I would be interested to know what the NHS expectation is.
I suspect part of the problem I encountered was down to the switch from handwritten records held by a doctors surgery to online records (line drawn to limited data load), combined with switching doctors several times over the years.
- If you go down the Opt-In road you'll miss a big chunk of the population, which will knacker NHS planning, especially for the most disadvantaged / the heaviest service users, which will make inequalities worse. Deciding on OptIn / OptOut is a challenging ethical problem
- Trying to sneak this through in 6 weeks without telling anyone was a fatal error
- The DPIA remains unpublished, so key protections around avoiding re-identification of anonymised or pseudonymised data can't be assessed
- There's continual lying, or confused messages that look like lying, from the powers-that-be, that don't engender trust
- so I'm opting out until we get both a new cabinet, and a better understanding of the protections, I've also created some web pages with guidance on opting out at: https://www.digitalhealthcoachuk.net/gpdproptoutexplained
My other half works in the NHS and assures me that in terms of research and service planning there is already plenty of legitimately obtained, anonymised, clinical data available to the NHS. The feeling is that this is more driven by commercial exploitation potential.

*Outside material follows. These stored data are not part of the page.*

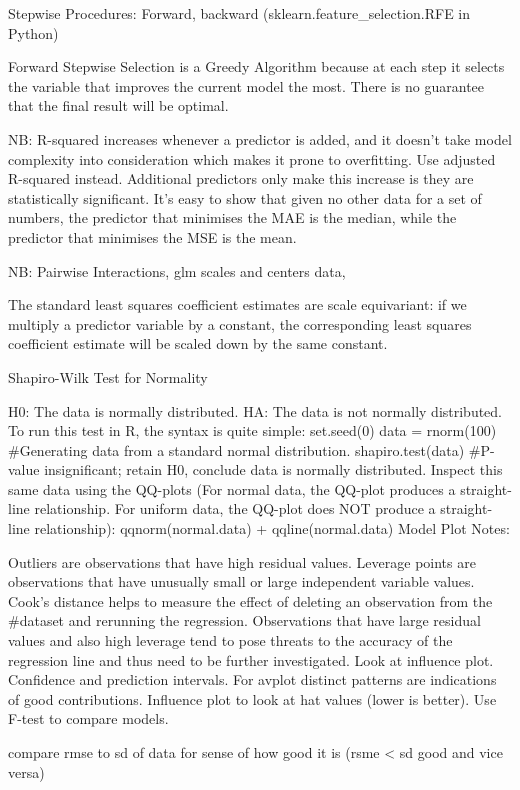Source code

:\documentclass[]{book}
\theoremstyle{definition}
\theoremstyle{definition}
\theoremstyle{definition}
\theoremstyle{remark}
\begin{document}
Stepwise Procedures: Forward, backward (sklearn.feature\_selection.RFE
in Python)

Forward Stepwise Selection is a Greedy Algorithm because at each step it
selects the variable that improves the current model the most. There is
no guarantee that the final result will be optimal.

NB: R-squared increases whenever a predictor is added, and it doesn't
take model complexity into consideration which makes it prone to
overfitting. Use adjusted R-squared instead. Additional predictors only
make this increase is they are statistically significant. It's easy to
show that given no other data for a set of numbers, the predictor that
minimises the MAE is the median, while the predictor that minimises the
MSE is the mean.

NB: Pairwise Interactions, glm scales and centers data,

The standard least squares coefficient estimates are scale equivariant:
if we multiply a predictor variable by a constant, the corresponding
least squares coefficient estimate will be scaled down by the same
constant.

Shapiro-Wilk Test for Normality

H0: The data is normally distributed. HA: The data is not normally
distributed. To run this test in R, the syntax is quite simple:
set.seed(0) data = rnorm(100) \#Generating data from a standard normal
distribution. shapiro.test(data) \#P-value insignificant; retain H0,
conclude data is normally distributed. Inspect this same data using the
QQ-plots (For normal data, the QQ-plot produces a straight-line
relationship. For uniform data, the QQ-plot does NOT produce a
straight-line relationship): qqnorm(normal.data) + qqline(normal.data)
Model Plot Notes:

Outliers are observations that have high residual values. Leverage
points are observations that have unusually small or large independent
variable values. Cook's distance helps to measure the effect of deleting
an observation from the \#dataset and rerunning the regression.
Observations that have large residual values and also high leverage tend
to pose threats to the accuracy of the regression line and thus need to
be further investigated. Look at influence plot. Confidence and
prediction intervals. For avplot distinct patterns are indications of
good contributions. Influence plot to look at hat values (lower is
better). Use F-test to compare models.

compare rmse to sd of data for sense of how good it is (rsme \textless{}
sd good and vice versa)
\end{document}
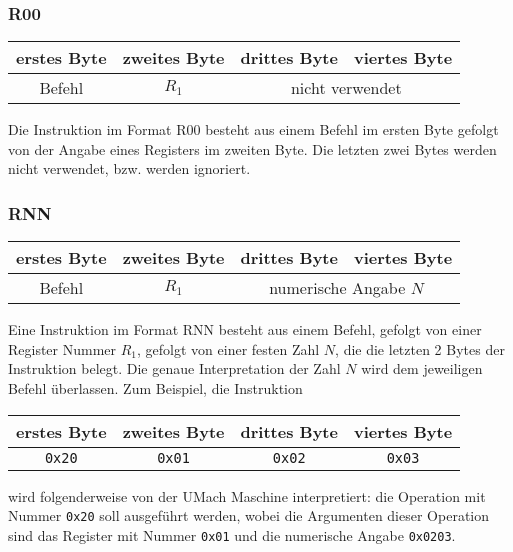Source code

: \subsubsection{R00}
\label{R00}

\begin{center}
  \begin{tabular}{|*{4}{c|}} \hline
    erstes Byte & zweites Byte  & drittes Byte  & viertes Byte   \\\hline\hline
    Befehl      & $R_{1}$ & \multicolumn{2}{c|}{nicht verwendet} \\\hline
  \end{tabular}
\end{center}
Die Instruktion im Format R00 besteht aus einem Befehl im ersten Byte gefolgt
von der Angabe eines Registers im zweiten Byte. Die letzten zwei Bytes werden
nicht verwendet, bzw. werden ignoriert.

\subsubsection{RNN}
\label{RNN}

\begin{center}
  \begin{tabular}{|*{4}{c|}} \hline
    erstes Byte & zweites Byte  & drittes Byte  & viertes Byte   \\\hline\hline
    Befehl      & $R_{1}$ & \multicolumn{2}{c|}{numerische Angabe $N$} \\\hline
  \end{tabular}
\end{center}

Eine Instruktion im Format RNN besteht aus einem Befehl, gefolgt von einer
Register Nummer $R_{1}$, gefolgt von einer festen Zahl $N$, die die letzten
2 Bytes der Instruktion belegt.
Die genaue Interpretation der Zahl $N$ wird dem jeweiligen Befehl überlassen.
Zum Beispiel, die Instruktion
\begin{center}
  \begin{tabular}{|*{4}{c|}} \hline
    erstes Byte & zweites Byte  & drittes Byte  & viertes Byte \\\hline\hline
    \texttt{0x20} & \texttt{0x01} & \texttt{0x02} & \texttt{0x03} \\\hline
  \end{tabular}
\end{center}
wird folgenderweise von der UMach Maschine interpretiert: die Operation mit
Nummer \texttt{0x20} soll ausgeführt werden, wobei die Argumenten dieser
Operation sind das Register mit Nummer \texttt{0x01} und die numerische
Angabe \texttt{0x0203}.



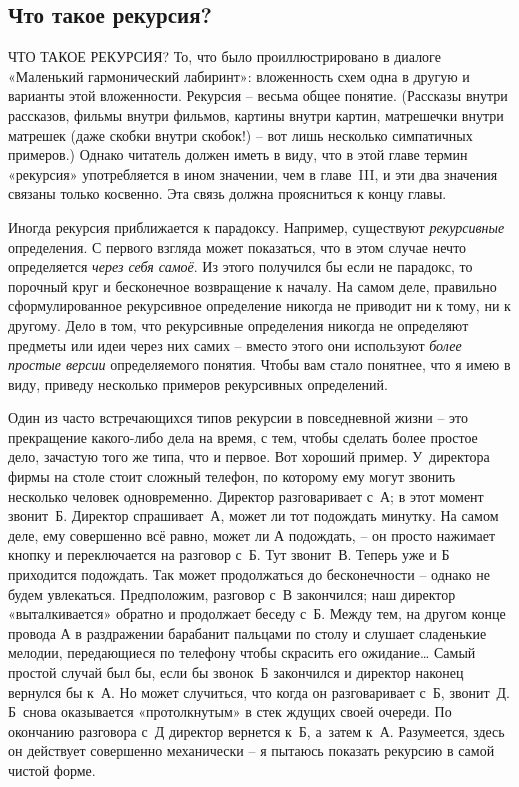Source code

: \documentclass[../main.tex]{subfiles}
\begin{document}

\subsection{Что такое рекурсия?}

ЧТО ТАКОЕ РЕКУРСИЯ? То, что было проиллюстрировано в диалоге «Маленький гармонический лабиринт»: вложенность схем одна в другую и варианты этой вложенности. Рекурсия \--- весьма общее понятие. (Рассказы внутри рассказов, фильмы внутри фильмов, картины внутри картин, матрешечки внутри матрешек (даже скобки внутри скобок!) \--- вот лишь несколько симпатичных примеров.) Однако читатель должен иметь в виду, что в этой главе термин «рекурсия» употребляется в ином значении, чем в главе~III, и эти два значения связаны только косвенно. Эта связь должна проясниться к концу главы.

Иногда рекурсия приближается к парадоксу. Например, существуют \emph{рекурсивные} определения. С первого взгляда может показаться, что в этом случае нечто определяется \emph{через себя самоё}. Из этого получился бы если не парадокс, то порочный круг и бесконечное возвращение к началу. На самом деле, правильно сформулированное рекурсивное определение никогда не приводит ни к тому, ни к другому. Дело в том, что рекурсивные определения никогда не определяют предметы или идеи через них самих \--- вместо этого они используют \emph{более простые версии} определяемого понятия. Чтобы вам стало понятнее, что я имею в виду, приведу несколько примеров рекурсивных определений.

Один из часто встречающихся типов рекурсии в повседневной жизни \--- это прекращение какого-либо дела на время, с тем, чтобы сделать более простое дело, зачастую того же типа, что и первое. Вот хороший пример. У~директора фирмы на столе стоит сложный телефон, по которому ему могут звонить несколько человек одновременно. Директор разговаривает с~А; в этот момент звонит~Б\@. Директор спрашивает~А, может ли тот подождать минутку. На самом деле, ему совершенно всё равно, может ли А подождать, \--- он просто нажимает кнопку и переключается на разговор с~Б\@. Тут звонит~В\@. Теперь уже и Б приходится подождать. Так может продолжаться до бесконечности \--- однако не будем увлекаться. Предположим, разговор с~В закончился; наш директор «выталкивается» обратно и продолжает беседу с~Б\@. Между тем, на другом конце провода А в раздражении барабанит пальцами по столу и слушает сладенькие мелодии, передающиеся по телефону чтобы скрасить его ожидание\ldots{} Самый простой случай был бы, если бы звонок~Б закончился и директор наконец вернулся бы к~А\@. Но может случиться, что когда он разговаривает с~Б, звонит~Д\@. Б~снова оказывается «протолкнутым» в стек ждущих своей очереди. По окончанию разговора с~Д директор вернется к~Б, а~затем к~А\@. Разумеется, здесь он действует совершенно механически \--- я пытаюсь показать рекурсию в самой чистой форме.
\end{document}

My partner's advice? Opt out to support the NHS: free at the point of delivery to all who need it.
According to Ben Goldacre, who certainly knows more than I do about these things, there is already a way to realise the benefit of the NHS patient dataset, without parcelling it up and handing it over to any old 3rd party. Here (https://www.medrxiv.org/content/10.1101/2021.05.06.21256755v2) is a paper describing how a study of 58 million patients was carried out with the records in situ. If I follow the whole thing correctly, OpenSAFELY (https://www.opensafely.org/) have figured out how to run queries against our data while it is still in the database - so why the need for a data grab in the first place? pxd
Using anonymized patient data for specific epidemiological studies is fine.
However, the government were NOT open and honest about what they were doing, they are passing the data to a 3rd party rather than keeping it within the NHS and allowing access, we don't know what will be done with it, we don't know who will end up having access to it, we don't know what measures have been put in place to keep it private, there's a whiff of selling taxpayers private info for profit about this, and that profit goes where exactly? Not the poor bloody taxpayer that's for sure! You can never put this genie back in the bottle once it's out.